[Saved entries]
((
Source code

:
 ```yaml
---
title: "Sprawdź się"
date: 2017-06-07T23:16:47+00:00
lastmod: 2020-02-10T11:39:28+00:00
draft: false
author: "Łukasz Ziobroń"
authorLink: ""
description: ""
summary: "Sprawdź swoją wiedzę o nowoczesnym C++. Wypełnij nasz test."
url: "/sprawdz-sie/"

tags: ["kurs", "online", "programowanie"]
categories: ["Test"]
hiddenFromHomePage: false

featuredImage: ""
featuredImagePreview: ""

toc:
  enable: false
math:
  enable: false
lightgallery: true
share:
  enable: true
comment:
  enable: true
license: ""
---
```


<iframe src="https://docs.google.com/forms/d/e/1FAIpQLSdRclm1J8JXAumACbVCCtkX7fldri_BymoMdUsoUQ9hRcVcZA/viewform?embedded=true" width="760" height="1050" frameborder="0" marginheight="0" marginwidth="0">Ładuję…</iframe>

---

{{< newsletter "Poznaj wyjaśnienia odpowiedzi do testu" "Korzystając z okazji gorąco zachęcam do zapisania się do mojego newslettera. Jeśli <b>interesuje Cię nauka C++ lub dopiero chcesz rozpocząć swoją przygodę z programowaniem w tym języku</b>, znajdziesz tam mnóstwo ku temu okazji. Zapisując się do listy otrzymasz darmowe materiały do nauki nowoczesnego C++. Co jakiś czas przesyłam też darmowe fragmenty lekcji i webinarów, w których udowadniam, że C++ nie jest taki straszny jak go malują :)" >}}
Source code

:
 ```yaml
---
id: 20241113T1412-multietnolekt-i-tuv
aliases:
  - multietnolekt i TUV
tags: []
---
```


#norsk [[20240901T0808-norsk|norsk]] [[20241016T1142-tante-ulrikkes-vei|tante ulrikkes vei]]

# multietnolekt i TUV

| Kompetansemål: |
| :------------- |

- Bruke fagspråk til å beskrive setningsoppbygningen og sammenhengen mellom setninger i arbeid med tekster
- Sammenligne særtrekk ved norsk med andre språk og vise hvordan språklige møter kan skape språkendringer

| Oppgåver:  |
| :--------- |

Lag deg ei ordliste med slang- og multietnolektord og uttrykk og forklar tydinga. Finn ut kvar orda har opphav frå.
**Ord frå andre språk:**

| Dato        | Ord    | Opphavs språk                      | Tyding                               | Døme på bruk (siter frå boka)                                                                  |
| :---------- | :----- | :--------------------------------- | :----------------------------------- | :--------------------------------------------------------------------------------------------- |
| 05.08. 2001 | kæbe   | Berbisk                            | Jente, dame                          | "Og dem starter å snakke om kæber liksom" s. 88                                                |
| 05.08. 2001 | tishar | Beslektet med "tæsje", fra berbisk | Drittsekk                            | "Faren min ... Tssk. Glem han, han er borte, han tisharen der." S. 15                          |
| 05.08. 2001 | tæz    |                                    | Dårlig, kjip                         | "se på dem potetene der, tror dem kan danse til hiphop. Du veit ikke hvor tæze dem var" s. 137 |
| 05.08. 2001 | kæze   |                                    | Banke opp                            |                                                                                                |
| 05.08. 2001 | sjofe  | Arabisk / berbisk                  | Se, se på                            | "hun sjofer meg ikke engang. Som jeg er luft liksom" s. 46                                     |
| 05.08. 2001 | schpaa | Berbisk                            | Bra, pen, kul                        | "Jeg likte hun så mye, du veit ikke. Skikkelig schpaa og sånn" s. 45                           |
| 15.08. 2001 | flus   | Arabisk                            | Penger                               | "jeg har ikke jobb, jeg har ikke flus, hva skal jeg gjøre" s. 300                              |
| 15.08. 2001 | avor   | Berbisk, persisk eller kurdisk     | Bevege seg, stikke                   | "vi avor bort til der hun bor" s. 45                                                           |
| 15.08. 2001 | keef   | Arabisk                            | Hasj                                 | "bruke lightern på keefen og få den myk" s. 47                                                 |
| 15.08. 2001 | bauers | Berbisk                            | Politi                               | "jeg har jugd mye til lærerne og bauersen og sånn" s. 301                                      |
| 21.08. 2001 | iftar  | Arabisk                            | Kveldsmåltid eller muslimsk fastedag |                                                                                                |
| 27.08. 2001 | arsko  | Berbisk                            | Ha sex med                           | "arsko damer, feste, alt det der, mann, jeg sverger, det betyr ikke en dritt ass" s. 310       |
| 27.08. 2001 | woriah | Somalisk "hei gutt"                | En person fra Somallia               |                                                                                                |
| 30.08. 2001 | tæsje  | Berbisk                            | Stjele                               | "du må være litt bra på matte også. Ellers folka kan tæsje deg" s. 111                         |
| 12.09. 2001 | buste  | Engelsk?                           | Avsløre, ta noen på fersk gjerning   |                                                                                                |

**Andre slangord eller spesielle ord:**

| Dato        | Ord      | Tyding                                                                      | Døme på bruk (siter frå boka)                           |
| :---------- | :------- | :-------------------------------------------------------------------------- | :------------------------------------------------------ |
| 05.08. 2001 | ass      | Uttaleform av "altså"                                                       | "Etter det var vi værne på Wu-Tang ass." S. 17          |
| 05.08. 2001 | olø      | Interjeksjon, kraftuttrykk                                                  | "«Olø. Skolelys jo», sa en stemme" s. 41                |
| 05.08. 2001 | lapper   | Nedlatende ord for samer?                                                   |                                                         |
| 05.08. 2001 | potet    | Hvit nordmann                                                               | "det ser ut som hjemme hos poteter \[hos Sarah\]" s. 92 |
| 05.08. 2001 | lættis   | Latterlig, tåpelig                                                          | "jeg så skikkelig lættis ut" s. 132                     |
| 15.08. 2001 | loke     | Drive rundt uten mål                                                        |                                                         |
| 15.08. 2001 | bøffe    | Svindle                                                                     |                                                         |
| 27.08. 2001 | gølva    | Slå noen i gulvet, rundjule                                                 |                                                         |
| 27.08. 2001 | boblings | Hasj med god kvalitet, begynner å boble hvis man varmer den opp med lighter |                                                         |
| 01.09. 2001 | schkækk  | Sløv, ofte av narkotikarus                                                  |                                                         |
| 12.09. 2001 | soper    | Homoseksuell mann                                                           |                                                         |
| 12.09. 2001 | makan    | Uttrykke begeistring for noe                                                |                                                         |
))
> [Problem statement] From the records above, repeat exactly the lines from the one with "21.08. 2001 |" through the one with "30.08. 2001 |", both included.

> [Exercise result]
| 21.08. 2001 | iftar  | Arabisk                            | Kveldsmåltid eller muslimsk fastedag |                                                                                                |
| 27.08. 2001 | arsko  | Berbisk                            | Ha sex med                           | "arsko damer, feste, alt det der, mann, jeg sverger, det betyr ikke en dritt ass" s. 310       |
| 27.08. 2001 | woriah | Somalisk "hei gutt"                | En person fra Somallia               |                                                                                                |
| 30.08. 2001 | tæsje  | Berbisk                            | Stjele                               | "du må være litt bra på matte også. Ellers folka kan tæsje deg" s. 111                         |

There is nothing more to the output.